A host of factors combined in January to make the perfect storm in the housing market, resulting in the lowest level of existing-home sales in a year-and-a-half, according to new data from the National Association of Realtors.
Sales of existing U.S. homes fell 5.1 percent on both a monthly and yearly basis to a seasonally adjusted annual rate of 4.62 million. Sales levels have not been that low since July 2012 when they fell to 4.59 million.
January home prices did a nose-dive as well from December, falling to a median existing-home price of $188,900 down from $197,700. The new price was still up 10.7 percent from January 2012, but that is largely due to the lack of available inventory. There were 1.90 million existing homes for sale at the end of January, up 2.2 percent from December and representing a 4.9-month supply. Even with the small uptick, inventory is still below the 6.0 to 6.5-month supply that is considered to be a balanced market between demand and supply.
Interest rates fell slightly in January, which should have helped push sales upward if not for the other detracting factors. The average rate on a 30-year fixed rate conventional mortgage dropped to 4.43 percent from 4.46 percent in December. A year ago the average rate was just 3.41 percent.

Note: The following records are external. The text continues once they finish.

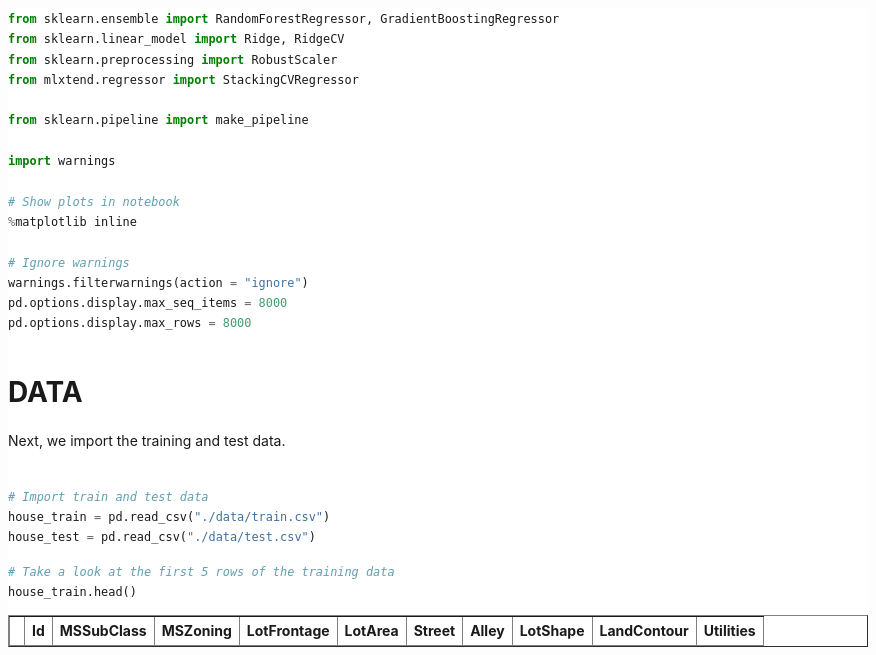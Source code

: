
 ```python
from sklearn.ensemble import RandomForestRegressor, GradientBoostingRegressor
from sklearn.linear_model import Ridge, RidgeCV
from sklearn.preprocessing import RobustScaler
from mlxtend.regressor import StackingCVRegressor

from sklearn.pipeline import make_pipeline

import warnings

# Show plots in notebook
%matplotlib inline

# Ignore warnings
warnings.filterwarnings(action = "ignore")
pd.options.display.max_seq_items = 8000
pd.options.display.max_rows = 8000
```

# DATA #

Next, we import the training and test data.


```python

# Import train and test data
house_train = pd.read_csv("./data/train.csv")
house_test = pd.read_csv("./data/test.csv")
```


```python
# Take a look at the first 5 rows of the training data
house_train.head()

```




<div>
<style scoped>
    .dataframe tbody tr th:only-of-type {
        vertical-align: middle;
    }

    .dataframe tbody tr th {
        vertical-align: top;
    }

    .dataframe thead th {
        text-align: right;
    }
</style>
<table border="1" class="dataframe">
  <thead>
    <tr style="text-align: right;">
      <th></th>
      <th>Id</th>
      <th>MSSubClass</th>
      <th>MSZoning</th>
      <th>LotFrontage</th>
      <th>LotArea</th>
      <th>Street</th>
      <th>Alley</th>
      <th>LotShape</th>
      <th>LandContour</th>
      <th>Utilities</th>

“Disruptive and prolonged winter weather patterns across the country are impacting a wide range of economic activity, and housing is no exception,” said NAR chief economist Lawrence Yun in a statement. “Some housing activity will be delayed until spring. At the same time, we can’t ignore the ongoing headwinds of tight credit, limited inventory, higher prices and higher mortgage interest rates. These issues will hinder home sales activity until the positive factors of job growth and new supply from higher housing starts begin to make an impact.”